20100105

Introducing GeoNote AR (2.0)

Some of you might know I have been working on a little iPhone app called GeoNote (iTunes link). Its basic goal is to allow you to annotate the real world by allowing you to leave little messages (notes) which are "pinned" to real world locations. These little messages are visible to anyone running GeoNote.

Initially GeoNote had a rather unflattering interface: just a List View of notes. However as the iPhone SDK and the iPhone itself evolved, GeoNote also evolved. First it gained Map view, which was much more intuitive and useful, then with the iPhone 3GS and a bit of time on my hands, GeoNote gained Augmented Reality view:


Cool isn't it :D It is available in GeoNote 2.0, but only for people with iPhone 3GS. GeoNote will run on iPod touch and iPhone 3G, but AR will not be available.

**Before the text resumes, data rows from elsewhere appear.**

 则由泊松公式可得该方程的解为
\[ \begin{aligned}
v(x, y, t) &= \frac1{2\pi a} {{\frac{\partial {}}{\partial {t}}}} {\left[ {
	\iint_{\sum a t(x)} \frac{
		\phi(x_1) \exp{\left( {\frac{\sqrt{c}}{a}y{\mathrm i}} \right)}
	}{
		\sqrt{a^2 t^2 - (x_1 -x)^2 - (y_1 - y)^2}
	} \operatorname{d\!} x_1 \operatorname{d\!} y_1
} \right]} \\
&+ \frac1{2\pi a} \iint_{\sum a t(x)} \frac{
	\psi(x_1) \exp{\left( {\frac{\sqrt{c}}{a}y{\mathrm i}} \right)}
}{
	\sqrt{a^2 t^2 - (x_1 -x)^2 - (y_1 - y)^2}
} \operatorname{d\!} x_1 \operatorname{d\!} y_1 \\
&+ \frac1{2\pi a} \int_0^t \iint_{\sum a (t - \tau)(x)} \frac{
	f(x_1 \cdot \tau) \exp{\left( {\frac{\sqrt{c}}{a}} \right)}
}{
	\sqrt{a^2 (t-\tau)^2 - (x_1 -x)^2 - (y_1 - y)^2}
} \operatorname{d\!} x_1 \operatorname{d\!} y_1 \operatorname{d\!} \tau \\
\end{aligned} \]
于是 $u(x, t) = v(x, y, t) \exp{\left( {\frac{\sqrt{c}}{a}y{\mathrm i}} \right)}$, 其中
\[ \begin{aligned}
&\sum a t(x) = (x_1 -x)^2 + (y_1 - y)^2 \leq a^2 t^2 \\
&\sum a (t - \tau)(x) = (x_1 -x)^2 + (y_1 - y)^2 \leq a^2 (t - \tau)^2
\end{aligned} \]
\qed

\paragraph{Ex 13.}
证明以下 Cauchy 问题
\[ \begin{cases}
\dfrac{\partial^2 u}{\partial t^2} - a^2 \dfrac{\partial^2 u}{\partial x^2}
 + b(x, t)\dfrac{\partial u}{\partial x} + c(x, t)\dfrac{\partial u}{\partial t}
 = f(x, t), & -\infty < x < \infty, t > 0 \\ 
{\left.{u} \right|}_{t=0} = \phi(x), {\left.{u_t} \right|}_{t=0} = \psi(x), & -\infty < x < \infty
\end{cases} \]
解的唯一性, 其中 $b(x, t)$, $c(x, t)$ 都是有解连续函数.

The Augmented Reality View is activated by holding the phone up like you would to take a landscape picture, with the home button on the right. The colour scheme is customisable, since I haven't found a nice set of colours. It looks rather retro'ish with the default green colour scheme:


There are a lot of things that cane be done better, like a nice way to select notes, and more customisation for things like limiting distance, etc. But as they say, release early, release often :-)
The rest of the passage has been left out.